Medetomidine (0.15 mg•kg−1), midazolam (2.0 mg•kg−1) and fentanyl (0.005 mg•kg−1) were mixed in one syringe (total volume: 0.65 ml•kg−1) and were administered intramuscularly in the caudal part of the femoral musculature of one hind leg. After loss of the righting reflex the cage was removed and the rat was placed in dorsal recumbency in the middle of the heating pad and 100% oxygen was provided using a nose cone. The antagonists atipamezole (0.75 mg•kg−1), flumazenil (0.2 mg•kg−1) and naloxone (0.12 mg•kg−1) were mixed in one syringe and administered subcutaneously 40 minutes after induction of the anaesthesia. Thereafter, the rat was returned to its cage in dorsal recumbency to determine the moment of righting.
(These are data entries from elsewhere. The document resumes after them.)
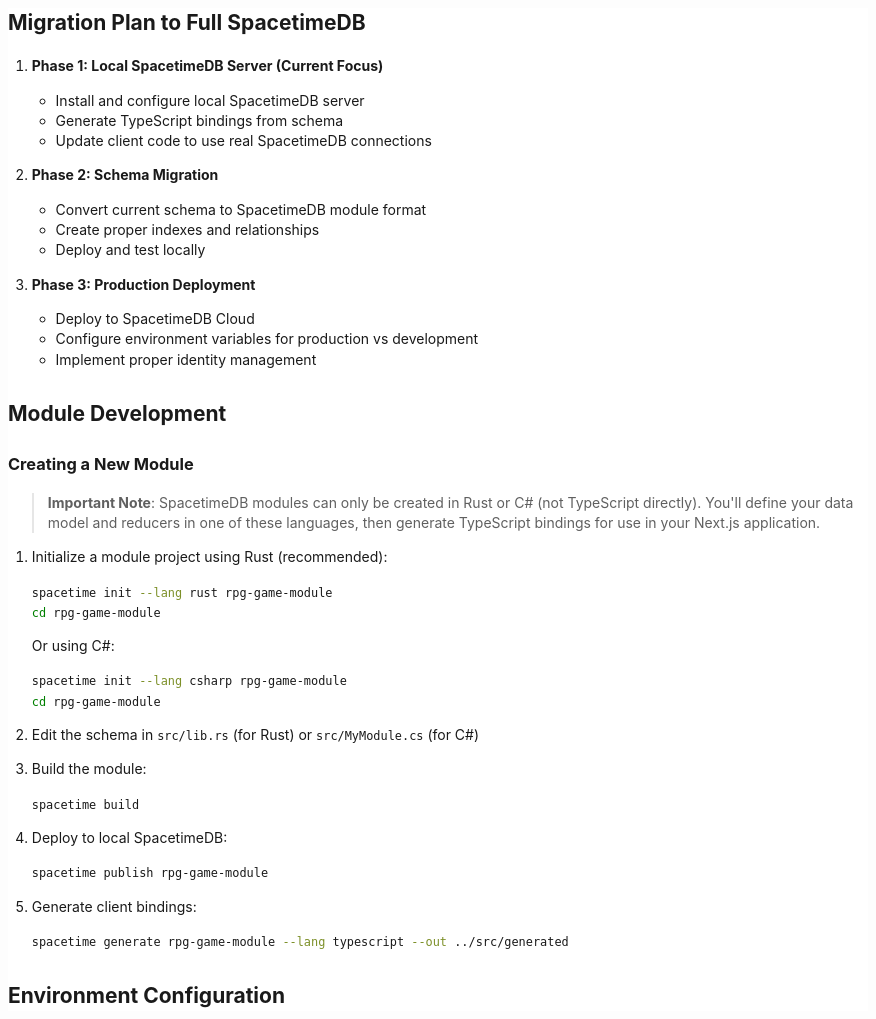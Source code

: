 ## Migration Plan to Full SpacetimeDB

1. **Phase 1: Local SpacetimeDB Server (Current Focus)**
   - Install and configure local SpacetimeDB server
   - Generate TypeScript bindings from schema
   - Update client code to use real SpacetimeDB connections

2. **Phase 2: Schema Migration**
   - Convert current schema to SpacetimeDB module format 
   - Create proper indexes and relationships
   - Deploy and test locally

3. **Phase 3: Production Deployment**
   - Deploy to SpacetimeDB Cloud
   - Configure environment variables for production vs development
   - Implement proper identity management

## Module Development

### Creating a New Module

> **Important Note**: SpacetimeDB modules can only be created in Rust or C# (not TypeScript directly). You'll define your data model and reducers in one of these languages, then generate TypeScript bindings for use in your Next.js application.

1. Initialize a module project using Rust (recommended):
   ```bash
   spacetime init --lang rust rpg-game-module
   cd rpg-game-module
   ```

   Or using C#:
   ```bash
   spacetime init --lang csharp rpg-game-module
   cd rpg-game-module
   ```

2. Edit the schema in `src/lib.rs` (for Rust) or `src/MyModule.cs` (for C#)

3. Build the module:
   ```bash
   spacetime build
   ```

4. Deploy to local SpacetimeDB:
   ```bash
   spacetime publish rpg-game-module
   ```

5. Generate client bindings:
   ```bash
   spacetime generate rpg-game-module --lang typescript --out ../src/generated
   ```

## Environment Configuration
NOTOCORD-hem™ was used for telemetric data acquisition and data were further evaluated using MS Excel. Values for each parameter over 10 minutes were summarized by the assessment of mean baseline values. Baseline values were calculated as the mean of the measurements starting 60 up to 10 minutes before the induction of anaesthesia. Mean values measured during and after anaesthesia were calculated with medians based on 20 second intervals. For data import from MS Excel the software package SAS 9.2 was used. The statistical evaluation was done using the software package SAS 9.3 (SAS Institute Inc., Cary, North Carolina, USA). The statistical evaluation was done for each parameter measured (SAP, DAP, MAP, PP, HR and BT) and each of the defined intervals (induction time, time of non-surgical tolerance, time of surgical tolerance, wake-up and recovery period). The area under the curve (AUC) was calculated for each animal individually using the trapezoidal rule for the intervals. The different intervals were compared to the baseline interval by an analysis of variance (ANOVA) for repeated measurements for every anaesthesias separately. Effects were quantified by mean differences and their two-sided 95% confidence interval. Additionally, the parameters were analysed by a one-factorial analysis of covariance (ANCOVA) with heteroscedastic variances and the fix factor treatment including the baseline as covariate. The following comparisons were performed by two sided t-tests:
ISO vs. KX,
ISO vs. MMF,
KX vs. MMF.
Treatment effects were quantified by mean differences, based on the adjusted mean values, and their two-sided 95% confidence interval. The level of significance for both analysis was fixed at α = 5%. A p-value less than 0.05 was considered to be statistically significant.